Following the thirty-first meeting of the parties in Rome during 4–8 November, Stephanie Haysmith, the communications officer for the Ozone Secretariat, explained why the Montreal Protocol has been so successful and what lies ahead for the treaty.
The 2019 ozone hole is the smallest on record since its discovery. How does the ozone repair and how long will it take?
The Montreal Protocol has been successful in reducing ozone-depleting substances and reactive chlorine and bromine in the stratosphere. As a result, the ozone layer is showing the first signs of recovery. It is expected that the ozone layer will return to pre-1980s levels by the middle of the century and the Antarctic ozone hole by around 2060s. This is because once released, ozone-depleting substances stay in the atmosphere for many years and continue to cause damage. The 2019 hole is indeed the smallest since recording of its size began in 1982 but the ozone is also influenced by temperature shifts and dynamics in the atmosphere through climate change. In 2019, the stratosphere was particularly warm during the Antarctic winter and spring.
The Kigali Amendment, which came into force January 2019, requires countries to limit hydrofluorocarbons in refrigerators and air-conditioners by more than 80 percent. Yet, there is a growing demand for cooling. How can the two needs be met?
While there is a growing global demand for cooling systems for personal well-being and in the commercial sector, improving energy efficiency with low or zero global-warming-potential will be needed to meet needs while minimizing adverse impacts on climate and environment. Research and development have kept pace: equipment design has changed and improved with the ozone-depleting substances phase-out.
At the Rome meeting, parties were made aware of an unexpected increase in global emissions of trichlorofluoromethane, or CFC-11. Why is that, and what is being planned to address it?

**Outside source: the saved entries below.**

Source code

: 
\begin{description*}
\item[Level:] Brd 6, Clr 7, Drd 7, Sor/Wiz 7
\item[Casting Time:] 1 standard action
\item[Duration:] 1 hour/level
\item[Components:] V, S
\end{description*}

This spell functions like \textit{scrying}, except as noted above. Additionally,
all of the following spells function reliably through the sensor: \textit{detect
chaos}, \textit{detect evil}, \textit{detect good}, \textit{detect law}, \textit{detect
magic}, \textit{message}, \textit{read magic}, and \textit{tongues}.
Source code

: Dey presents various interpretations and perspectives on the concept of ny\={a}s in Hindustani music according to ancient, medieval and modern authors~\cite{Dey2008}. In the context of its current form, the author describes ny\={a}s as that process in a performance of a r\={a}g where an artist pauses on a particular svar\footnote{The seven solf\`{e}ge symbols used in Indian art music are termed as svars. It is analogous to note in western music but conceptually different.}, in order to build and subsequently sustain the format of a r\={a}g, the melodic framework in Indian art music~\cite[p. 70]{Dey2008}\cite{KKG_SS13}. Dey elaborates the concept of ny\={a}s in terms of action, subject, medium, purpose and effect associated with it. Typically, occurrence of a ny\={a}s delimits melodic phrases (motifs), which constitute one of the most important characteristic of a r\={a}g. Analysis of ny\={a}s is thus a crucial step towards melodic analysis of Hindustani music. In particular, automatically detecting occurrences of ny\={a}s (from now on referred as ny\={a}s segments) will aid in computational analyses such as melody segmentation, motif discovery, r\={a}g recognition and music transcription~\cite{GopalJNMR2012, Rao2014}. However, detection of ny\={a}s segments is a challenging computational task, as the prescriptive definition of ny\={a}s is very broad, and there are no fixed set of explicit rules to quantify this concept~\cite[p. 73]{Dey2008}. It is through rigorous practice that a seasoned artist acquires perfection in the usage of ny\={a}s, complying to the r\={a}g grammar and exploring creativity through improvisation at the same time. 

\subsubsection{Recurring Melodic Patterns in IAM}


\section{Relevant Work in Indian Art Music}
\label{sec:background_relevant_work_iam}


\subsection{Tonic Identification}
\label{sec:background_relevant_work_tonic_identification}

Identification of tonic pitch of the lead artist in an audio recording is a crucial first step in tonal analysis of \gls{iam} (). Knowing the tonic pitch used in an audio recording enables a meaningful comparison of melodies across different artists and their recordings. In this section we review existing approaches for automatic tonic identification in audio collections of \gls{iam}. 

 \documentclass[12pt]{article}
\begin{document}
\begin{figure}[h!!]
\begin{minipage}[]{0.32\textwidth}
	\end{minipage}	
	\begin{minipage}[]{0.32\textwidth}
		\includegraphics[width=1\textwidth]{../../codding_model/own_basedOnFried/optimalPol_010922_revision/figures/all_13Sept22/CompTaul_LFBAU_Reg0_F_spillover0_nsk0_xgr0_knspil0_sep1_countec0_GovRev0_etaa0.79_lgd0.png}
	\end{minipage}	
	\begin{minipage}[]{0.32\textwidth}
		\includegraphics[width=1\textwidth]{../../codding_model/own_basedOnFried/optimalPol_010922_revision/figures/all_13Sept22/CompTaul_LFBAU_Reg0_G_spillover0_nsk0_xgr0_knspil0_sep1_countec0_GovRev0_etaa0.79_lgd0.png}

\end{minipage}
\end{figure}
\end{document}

The issue of unexpected emissions of CFC-11 was brought to the attention of the parties in 2018. Global emissions of CFC-11 had increased in the period after 2012. This unexpected trend suggests that there is illegal production and consumption of CFC-11. The exact sources of these emissions have yet to be found. The parties take this very seriously and a decision was made at the MOP30 [30th Meeting of the Parties to the Montreal Protocol] to cooperate in further scientific research. In addition, the parties will assess the mechanisms of monitoring for the Montreal Protocol and the Multilateral Fund.
What is meant by “a sustainable cold chain” and how does it reduce food loss?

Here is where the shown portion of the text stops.